It’s time for Quark to play increasingly annoyed straight (well, maybe slightly bent) man to a bunch of greedy, lying sociopaths. Which is fun—reminds me a bit of the first season episode “The Nagus,” in that someone fakes a death (spoiler!) and Quark has to deal with the fall out. Everyone keeps lying to everyone else for various reasons: there’s the seductive “ex-wife” Larell (Bridget White), who claims a share of the inheritance and keeps rubbing Quark’s ears to get what she wants; there are the brothers Krit (Brad Greenquist) and Nahsk (Cyril O’Reilly), creepy lizard-like dudes who insist Morn owes them money from a previous business arrangement; and then there’s Hain (Gregory Itzin, aka President Charles Logan from 24), ostensibly a member of law enforcement determined to return the bars of latinum to the Royal Family of Luria, who bequeathed the bars to Morn after he stepped down as Crown Prince. All of which is more or less bullshit. Turns out Morn got up to some shenanigans in his past, and when he did, this was the crew he used; together, they plotted and executed the Lissepian Mother’s Day heist, and have spent the last decade or so waiting for the statute of limitations to pass so they could claim their prize. With Morn “dead,” each member of the group targets Quark as their ticket to a bigger slice of the latinum, only to ultimately turn on each other when the money arrives and it’s just stacks of worthless gold.

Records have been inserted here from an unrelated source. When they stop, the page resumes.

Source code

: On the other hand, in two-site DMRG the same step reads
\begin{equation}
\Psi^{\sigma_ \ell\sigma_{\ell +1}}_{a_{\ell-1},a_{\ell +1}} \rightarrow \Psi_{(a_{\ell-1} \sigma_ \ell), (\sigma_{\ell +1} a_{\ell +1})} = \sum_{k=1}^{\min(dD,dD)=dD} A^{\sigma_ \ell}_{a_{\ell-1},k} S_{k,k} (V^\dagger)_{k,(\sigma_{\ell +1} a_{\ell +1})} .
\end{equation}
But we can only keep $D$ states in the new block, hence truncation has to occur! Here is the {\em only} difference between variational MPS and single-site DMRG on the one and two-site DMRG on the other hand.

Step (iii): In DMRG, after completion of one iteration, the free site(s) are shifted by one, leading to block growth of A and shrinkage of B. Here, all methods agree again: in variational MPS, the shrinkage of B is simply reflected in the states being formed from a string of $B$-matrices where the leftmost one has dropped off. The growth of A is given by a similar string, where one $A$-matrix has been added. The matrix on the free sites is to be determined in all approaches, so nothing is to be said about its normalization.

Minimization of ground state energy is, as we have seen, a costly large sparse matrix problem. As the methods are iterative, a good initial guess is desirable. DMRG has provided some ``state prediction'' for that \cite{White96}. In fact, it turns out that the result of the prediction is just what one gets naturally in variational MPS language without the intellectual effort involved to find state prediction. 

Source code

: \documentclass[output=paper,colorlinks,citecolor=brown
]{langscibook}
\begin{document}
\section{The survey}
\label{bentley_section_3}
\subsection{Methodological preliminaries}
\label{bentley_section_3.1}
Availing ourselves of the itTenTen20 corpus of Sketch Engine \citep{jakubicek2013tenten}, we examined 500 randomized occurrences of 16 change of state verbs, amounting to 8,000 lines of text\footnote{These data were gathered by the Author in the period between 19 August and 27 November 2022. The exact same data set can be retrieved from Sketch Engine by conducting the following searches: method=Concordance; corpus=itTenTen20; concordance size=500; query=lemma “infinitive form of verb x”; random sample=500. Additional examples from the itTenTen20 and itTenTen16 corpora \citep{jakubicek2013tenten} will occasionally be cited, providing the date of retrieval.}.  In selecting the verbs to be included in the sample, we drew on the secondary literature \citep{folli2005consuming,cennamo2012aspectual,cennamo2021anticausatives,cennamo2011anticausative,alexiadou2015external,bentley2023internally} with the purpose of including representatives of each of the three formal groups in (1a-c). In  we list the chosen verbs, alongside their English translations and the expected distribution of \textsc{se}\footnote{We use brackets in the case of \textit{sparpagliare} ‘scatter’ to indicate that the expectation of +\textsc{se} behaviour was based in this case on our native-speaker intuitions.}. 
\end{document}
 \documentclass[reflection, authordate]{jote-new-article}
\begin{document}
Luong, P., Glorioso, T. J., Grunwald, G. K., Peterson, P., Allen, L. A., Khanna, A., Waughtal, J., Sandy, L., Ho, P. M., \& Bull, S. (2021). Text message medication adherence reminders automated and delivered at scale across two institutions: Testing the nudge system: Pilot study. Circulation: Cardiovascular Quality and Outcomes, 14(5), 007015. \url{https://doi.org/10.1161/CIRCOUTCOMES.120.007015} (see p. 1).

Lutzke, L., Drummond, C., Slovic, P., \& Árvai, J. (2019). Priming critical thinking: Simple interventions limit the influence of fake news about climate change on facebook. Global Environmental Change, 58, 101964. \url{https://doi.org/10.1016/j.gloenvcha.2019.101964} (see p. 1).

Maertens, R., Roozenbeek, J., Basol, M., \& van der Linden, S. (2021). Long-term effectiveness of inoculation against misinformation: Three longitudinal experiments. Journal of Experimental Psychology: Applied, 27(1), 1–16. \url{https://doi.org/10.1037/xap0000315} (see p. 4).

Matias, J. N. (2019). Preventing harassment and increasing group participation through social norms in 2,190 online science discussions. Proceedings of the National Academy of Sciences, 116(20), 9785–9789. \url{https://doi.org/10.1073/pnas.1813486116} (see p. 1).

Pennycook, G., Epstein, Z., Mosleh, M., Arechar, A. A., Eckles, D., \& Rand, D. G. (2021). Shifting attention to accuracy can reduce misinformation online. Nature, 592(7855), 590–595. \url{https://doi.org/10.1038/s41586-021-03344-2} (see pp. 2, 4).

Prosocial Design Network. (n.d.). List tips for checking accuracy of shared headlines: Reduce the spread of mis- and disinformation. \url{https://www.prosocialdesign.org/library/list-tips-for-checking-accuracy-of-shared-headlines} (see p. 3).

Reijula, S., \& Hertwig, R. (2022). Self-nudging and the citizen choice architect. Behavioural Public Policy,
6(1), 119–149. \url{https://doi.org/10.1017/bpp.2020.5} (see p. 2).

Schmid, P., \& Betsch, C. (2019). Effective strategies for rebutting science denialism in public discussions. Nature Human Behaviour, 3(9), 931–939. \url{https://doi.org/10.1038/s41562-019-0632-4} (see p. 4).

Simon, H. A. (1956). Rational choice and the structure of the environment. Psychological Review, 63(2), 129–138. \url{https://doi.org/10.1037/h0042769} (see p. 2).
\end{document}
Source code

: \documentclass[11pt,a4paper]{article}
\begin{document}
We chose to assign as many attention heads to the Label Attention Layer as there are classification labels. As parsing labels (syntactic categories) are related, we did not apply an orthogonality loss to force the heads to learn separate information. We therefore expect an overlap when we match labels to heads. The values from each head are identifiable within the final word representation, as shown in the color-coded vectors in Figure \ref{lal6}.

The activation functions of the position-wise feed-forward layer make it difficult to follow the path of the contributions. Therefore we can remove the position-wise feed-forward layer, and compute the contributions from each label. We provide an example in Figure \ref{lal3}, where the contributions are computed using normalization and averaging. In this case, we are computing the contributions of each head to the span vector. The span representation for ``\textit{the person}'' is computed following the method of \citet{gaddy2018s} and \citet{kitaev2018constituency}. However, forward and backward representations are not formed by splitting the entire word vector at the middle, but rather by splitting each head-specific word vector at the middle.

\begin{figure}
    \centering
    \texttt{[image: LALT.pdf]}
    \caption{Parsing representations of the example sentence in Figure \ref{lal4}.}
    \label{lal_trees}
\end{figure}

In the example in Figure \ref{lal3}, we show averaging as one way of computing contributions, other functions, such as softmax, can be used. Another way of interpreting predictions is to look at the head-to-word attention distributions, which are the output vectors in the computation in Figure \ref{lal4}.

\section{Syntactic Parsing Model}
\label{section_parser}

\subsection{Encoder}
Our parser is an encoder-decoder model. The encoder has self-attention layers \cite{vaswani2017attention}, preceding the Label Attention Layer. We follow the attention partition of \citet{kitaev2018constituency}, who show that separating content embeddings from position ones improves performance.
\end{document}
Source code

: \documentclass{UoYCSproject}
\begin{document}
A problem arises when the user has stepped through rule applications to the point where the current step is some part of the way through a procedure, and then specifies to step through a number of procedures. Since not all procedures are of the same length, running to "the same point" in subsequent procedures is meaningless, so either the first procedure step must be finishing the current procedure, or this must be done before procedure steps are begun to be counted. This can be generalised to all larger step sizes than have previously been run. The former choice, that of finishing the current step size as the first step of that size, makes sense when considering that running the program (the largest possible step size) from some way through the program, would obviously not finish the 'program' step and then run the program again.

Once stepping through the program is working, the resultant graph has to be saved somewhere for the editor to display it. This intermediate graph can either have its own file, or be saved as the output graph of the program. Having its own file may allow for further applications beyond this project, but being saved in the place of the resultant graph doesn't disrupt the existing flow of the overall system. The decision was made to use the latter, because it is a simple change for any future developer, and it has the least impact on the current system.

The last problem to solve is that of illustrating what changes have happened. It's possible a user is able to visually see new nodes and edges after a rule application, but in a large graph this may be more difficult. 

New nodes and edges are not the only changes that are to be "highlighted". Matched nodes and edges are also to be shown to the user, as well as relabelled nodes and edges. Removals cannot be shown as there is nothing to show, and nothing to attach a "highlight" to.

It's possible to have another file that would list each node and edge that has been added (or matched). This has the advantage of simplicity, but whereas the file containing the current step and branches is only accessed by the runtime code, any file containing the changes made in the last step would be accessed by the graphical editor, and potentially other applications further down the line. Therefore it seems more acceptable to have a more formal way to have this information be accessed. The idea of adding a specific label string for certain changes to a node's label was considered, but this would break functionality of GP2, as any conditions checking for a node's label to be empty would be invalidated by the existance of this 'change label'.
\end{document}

It’s all pretty delightful, if somewhat limited. The attempts to fill in Morn’s character don’t have much value, because Morn is a prop, not a character; with all due respect to Mark Allen Shepherd (who, out of costume, was the first person Quark asked to fill Morn’s seat), the fact that Morn can speak but isn’t allowed to speak on camera means there’s only so much the writers can do with him. It would be different if Morn was mute, or incapable of communicating through language, but as it is, every scene with him has to be short and a little awkward. Hain lies about Morn being a member of the Royal Family, but the lie is neither more nor less convincing than the “truth” that he’s a criminal mastermind. The fact that Morn pulled off this whole scheme to screw over his former associates and make sure he ended up with the lion’s share of the loot makes sense, and it’s nice to know that we’ll be seeing him in the background of the bar in episode’s to come. Anything more in-depth than that is an impossibility, which is, to its credit, something that writer Mark Gehred-O’Connell seems to realize.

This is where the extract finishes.